Учитель и его время
Шрифт:
Не проходило и месяца, чтобы в клинике поодиночке или группами не гостили, по приглашению Николая Семеновича, впитывая глубокую клиническую культуру и делясь своим опытом, главные терапевты госпиталей, округов и флотов: Сухарев, П. И. Соболев, М. Т. Будаговский, Зыбов, Коньков, Г. К. Алексеев, М. И. Теодори, В. И. Семенов, В. С. Новиков, А. Н. Андоньев, Гикалов. Послевоенные главные терапевты – все как один фронтовики: прообраз своеобразного института главных специалистов.
На каком-то этапе, не сразу, я неожиданно для себя открыл среди старших сотрудников кафедры доцента Евгения Владиславовича Гембицкого. Мне даже показалось, что я однажды, среди клинической суеты, как бы наткнулся на его внимательный и добрый взгляд, обращенный на меня. Я знал, что он – полковник медицинской службы, фронтовик, старший преподаватель, с большим опытом
Но прежде чем мы познакомились поближе, было несколько запомнившихся эпизодов.
Как-то в сентябре 1962 г. ранним утром мы всей кафедрой поехали в Таллин. Предстояли экскурсия по городу, посещение магазинов, музеев и рынка. День был солнечный, и, приехав туда, мы долго бродили по узеньким улочкам, посетили старинную аптеку на углу ратушной площади, съездили в грузовой порт. Устали до чертиков. Но, возвращаясь, пели песни, делились впечатлениями. На переднем сиденье разместились Е. В. Гембицкий (он был старшим) и его дочь Татьяна – студентка мединститута. Они не присоединялись к шумной части компании. Татьяна, положив свою голову отцу на плечо, дремала. Я, в то время еще не знакомый с обстановкой на кафедре, почувствовал своеобразный ореол почтительного уважения сотрудников к этому человеку. С дочерью он был предупредителен и нежен. Позже я не раз видел, как, встретив ее у входа в метро на Боткинской, он покупал ей букетик цветов.

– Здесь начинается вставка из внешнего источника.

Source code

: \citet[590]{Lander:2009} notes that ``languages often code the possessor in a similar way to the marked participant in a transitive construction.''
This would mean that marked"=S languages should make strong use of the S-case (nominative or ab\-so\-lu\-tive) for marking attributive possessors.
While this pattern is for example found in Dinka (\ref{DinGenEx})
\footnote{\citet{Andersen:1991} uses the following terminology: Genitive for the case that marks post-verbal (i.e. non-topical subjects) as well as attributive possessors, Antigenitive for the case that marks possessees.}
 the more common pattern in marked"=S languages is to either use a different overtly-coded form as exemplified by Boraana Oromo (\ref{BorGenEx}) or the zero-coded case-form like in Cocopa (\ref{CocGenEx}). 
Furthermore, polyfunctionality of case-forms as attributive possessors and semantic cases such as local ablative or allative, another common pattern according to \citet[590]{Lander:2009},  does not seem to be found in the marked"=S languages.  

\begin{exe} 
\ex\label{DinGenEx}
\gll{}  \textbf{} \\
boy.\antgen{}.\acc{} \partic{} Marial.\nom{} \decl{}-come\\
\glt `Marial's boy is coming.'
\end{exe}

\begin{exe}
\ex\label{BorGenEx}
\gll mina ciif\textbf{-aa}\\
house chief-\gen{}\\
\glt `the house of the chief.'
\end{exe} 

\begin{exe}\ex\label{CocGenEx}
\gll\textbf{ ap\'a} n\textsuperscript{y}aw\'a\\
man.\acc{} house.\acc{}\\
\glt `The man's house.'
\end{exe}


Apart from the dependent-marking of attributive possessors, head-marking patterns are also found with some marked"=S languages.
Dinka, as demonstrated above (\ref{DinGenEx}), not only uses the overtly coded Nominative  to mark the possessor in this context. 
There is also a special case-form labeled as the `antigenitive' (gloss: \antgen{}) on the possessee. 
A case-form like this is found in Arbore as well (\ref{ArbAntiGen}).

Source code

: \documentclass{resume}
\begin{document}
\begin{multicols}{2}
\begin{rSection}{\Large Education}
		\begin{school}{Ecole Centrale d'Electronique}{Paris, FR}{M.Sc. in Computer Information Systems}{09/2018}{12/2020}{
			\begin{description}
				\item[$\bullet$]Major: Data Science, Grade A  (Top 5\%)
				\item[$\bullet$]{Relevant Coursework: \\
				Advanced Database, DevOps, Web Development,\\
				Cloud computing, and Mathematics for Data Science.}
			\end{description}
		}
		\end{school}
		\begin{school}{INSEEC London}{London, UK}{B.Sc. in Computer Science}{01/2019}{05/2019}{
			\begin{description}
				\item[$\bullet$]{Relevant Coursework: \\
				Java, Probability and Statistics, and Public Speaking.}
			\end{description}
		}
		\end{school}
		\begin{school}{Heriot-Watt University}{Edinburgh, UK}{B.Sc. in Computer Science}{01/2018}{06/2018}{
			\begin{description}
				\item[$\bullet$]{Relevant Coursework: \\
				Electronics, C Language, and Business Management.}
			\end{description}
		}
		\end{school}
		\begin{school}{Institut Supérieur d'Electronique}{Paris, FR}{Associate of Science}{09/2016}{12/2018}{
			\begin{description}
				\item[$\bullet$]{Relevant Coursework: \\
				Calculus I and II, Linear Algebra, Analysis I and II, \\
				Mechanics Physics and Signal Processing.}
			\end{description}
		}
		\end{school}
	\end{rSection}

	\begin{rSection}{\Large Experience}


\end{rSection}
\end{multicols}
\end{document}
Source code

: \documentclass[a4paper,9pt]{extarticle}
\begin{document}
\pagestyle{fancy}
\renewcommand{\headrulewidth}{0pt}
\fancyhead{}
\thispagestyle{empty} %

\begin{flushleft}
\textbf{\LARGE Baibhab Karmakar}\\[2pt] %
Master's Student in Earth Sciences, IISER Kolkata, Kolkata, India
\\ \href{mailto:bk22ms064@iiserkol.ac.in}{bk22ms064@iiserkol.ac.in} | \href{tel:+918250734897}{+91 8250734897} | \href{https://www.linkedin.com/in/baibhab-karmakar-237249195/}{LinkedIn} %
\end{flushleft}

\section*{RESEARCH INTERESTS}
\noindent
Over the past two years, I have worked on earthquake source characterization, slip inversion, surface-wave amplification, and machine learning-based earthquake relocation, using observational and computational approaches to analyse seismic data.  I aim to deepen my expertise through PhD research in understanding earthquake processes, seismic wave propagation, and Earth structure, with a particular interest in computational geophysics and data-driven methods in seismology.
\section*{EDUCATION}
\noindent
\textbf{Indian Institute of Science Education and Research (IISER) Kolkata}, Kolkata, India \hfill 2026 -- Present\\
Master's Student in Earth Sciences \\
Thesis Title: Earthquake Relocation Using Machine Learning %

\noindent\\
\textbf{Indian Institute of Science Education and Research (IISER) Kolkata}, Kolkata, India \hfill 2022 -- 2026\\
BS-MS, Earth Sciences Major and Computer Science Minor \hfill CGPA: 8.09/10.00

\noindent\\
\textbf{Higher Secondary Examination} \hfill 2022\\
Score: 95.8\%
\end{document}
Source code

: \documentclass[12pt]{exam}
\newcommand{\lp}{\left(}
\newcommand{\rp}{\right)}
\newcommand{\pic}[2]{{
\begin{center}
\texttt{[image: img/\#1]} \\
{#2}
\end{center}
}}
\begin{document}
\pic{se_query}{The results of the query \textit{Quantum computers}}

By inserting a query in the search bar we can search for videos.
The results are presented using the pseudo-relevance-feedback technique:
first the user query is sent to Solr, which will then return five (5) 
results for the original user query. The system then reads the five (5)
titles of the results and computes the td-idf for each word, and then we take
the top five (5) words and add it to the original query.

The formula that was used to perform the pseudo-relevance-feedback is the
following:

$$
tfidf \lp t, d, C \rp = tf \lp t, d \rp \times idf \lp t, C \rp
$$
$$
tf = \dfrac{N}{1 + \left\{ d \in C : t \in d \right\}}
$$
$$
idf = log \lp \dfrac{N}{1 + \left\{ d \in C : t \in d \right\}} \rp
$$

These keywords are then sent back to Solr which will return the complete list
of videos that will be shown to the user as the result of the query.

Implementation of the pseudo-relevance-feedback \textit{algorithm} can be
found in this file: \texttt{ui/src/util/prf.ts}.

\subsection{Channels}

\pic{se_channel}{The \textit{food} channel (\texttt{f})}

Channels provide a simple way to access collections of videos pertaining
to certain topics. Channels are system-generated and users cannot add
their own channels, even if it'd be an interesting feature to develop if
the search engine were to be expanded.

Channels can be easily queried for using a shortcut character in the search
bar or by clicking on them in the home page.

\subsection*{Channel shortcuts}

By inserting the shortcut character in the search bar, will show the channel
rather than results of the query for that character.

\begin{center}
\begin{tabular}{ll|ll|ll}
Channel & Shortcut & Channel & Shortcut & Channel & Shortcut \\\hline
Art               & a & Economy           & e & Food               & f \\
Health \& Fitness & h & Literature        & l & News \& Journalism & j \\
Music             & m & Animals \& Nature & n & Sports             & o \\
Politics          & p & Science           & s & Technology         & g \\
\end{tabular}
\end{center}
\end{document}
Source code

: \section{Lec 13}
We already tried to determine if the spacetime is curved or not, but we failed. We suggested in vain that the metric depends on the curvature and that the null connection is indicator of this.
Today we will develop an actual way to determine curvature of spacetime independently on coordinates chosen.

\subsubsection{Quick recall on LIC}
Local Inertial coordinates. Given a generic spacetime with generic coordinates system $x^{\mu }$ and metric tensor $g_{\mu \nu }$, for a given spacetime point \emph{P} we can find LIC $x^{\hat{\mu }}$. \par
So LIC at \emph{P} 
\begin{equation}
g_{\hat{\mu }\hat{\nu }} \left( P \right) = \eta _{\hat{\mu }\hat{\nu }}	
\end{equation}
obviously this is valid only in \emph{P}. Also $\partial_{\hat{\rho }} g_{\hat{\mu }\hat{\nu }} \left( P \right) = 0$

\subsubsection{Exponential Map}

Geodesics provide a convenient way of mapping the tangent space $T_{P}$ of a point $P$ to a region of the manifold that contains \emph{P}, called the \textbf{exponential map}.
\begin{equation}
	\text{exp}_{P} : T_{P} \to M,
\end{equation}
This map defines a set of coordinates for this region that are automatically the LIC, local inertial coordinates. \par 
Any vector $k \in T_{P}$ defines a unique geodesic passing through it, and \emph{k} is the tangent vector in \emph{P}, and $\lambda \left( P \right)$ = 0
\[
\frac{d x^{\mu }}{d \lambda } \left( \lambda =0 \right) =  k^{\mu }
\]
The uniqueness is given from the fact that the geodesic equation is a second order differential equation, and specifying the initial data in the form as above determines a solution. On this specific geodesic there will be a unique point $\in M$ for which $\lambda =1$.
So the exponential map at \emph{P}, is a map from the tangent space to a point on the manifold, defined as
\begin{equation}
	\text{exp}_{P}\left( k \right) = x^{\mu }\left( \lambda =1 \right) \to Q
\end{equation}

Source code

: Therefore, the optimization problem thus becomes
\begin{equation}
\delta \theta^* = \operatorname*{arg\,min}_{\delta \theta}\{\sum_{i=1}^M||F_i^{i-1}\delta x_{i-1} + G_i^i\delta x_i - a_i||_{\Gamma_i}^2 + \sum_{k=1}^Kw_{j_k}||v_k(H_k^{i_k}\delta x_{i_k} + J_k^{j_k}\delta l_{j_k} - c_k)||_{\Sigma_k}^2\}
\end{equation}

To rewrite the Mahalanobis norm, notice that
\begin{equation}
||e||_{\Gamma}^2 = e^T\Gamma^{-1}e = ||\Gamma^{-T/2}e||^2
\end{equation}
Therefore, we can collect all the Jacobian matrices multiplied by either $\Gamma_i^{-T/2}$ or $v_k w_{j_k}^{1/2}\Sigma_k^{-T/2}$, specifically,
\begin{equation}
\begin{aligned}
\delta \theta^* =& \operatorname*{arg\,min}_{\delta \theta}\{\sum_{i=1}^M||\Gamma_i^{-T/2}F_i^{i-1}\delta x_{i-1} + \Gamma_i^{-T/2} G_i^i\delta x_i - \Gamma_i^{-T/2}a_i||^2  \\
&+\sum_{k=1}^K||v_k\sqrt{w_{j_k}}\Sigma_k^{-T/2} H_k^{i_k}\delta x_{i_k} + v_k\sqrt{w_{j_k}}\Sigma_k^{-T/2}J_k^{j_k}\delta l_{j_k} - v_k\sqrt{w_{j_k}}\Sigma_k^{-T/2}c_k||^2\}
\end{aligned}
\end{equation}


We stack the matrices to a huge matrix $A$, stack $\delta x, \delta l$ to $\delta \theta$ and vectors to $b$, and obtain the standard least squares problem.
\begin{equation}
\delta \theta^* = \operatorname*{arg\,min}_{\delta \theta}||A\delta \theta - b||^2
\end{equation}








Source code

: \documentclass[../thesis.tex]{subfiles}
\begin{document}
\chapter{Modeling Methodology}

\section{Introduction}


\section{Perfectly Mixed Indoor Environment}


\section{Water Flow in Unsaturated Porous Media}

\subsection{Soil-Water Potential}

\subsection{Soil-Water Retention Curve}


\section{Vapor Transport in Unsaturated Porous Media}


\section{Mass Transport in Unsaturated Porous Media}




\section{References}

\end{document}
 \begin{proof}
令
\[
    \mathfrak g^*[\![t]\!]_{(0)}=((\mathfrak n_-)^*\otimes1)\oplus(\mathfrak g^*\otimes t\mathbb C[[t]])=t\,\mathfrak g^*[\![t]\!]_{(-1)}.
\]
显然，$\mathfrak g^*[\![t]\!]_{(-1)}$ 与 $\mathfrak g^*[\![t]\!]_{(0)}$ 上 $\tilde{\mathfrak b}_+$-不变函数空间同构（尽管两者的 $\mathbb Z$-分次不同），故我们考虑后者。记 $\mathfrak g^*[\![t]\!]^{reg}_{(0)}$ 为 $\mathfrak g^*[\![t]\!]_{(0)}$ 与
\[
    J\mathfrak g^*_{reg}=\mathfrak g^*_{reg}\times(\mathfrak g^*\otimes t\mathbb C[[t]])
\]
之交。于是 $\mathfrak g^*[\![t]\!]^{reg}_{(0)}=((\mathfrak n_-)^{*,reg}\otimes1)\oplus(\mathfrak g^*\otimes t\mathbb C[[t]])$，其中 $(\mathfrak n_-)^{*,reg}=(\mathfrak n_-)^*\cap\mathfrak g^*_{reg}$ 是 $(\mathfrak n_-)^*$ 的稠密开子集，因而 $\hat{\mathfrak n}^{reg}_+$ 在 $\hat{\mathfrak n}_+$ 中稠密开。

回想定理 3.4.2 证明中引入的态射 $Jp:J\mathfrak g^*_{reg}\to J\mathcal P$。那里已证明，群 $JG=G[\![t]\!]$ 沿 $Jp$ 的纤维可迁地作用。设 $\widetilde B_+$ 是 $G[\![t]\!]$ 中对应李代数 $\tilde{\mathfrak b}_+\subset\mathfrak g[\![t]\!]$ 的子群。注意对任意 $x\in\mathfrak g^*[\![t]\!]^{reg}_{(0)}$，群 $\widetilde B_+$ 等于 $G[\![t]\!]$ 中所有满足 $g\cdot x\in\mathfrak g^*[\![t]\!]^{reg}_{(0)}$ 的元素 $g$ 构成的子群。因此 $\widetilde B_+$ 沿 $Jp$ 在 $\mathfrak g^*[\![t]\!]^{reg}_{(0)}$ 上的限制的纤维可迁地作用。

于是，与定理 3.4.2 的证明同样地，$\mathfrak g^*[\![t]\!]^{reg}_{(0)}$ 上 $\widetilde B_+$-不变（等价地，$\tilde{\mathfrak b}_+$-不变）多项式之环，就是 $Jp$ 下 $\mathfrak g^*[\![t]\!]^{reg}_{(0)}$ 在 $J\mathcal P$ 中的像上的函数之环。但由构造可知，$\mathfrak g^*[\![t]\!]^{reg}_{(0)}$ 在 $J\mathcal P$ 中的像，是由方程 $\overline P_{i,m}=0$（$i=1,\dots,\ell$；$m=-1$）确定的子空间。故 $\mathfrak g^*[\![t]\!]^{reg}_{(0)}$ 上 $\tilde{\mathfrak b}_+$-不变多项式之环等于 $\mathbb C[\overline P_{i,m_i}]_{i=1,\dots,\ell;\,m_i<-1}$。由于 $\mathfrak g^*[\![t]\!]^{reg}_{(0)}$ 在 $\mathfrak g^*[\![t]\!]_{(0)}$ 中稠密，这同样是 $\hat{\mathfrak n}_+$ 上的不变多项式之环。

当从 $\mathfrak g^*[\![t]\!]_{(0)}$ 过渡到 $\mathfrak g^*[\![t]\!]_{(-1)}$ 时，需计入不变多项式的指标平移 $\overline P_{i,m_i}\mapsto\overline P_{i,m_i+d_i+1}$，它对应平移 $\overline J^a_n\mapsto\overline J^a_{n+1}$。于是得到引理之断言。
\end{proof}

Той осенью в Удельном была устроена выставка военной техники для слушателей и преподавателей военных академий Ленинграда, в том числе для нашей академии. На учебном поле стояли артиллерийские установки, перемещались танки… Я случайно оказался рядом с Евгением Владиславовичем. Мы внимательно слушали пояснения офицеров-экскурсоводов. Слово за слово, и я рассказал ему о том, что отец мой – инженер-полковник – работал до выхода в отставку в Главном артиллерийском управлении и в Артиллерийском музее, а дед был токарем на артиллерийском полигоне на Ржевке, под Ленинградом. В 1929 г. за разработку лафета к какой-то большой пушке (береговая артиллерия) он был награжден К. Е. Ворошиловым золотыми часами… Говорить с Е. В. было просто: он внимательно слушал. Мне показалось, что этот человек из старшего звена кафедры присматривается ко мне, помогая мне преодолеть застенчивость.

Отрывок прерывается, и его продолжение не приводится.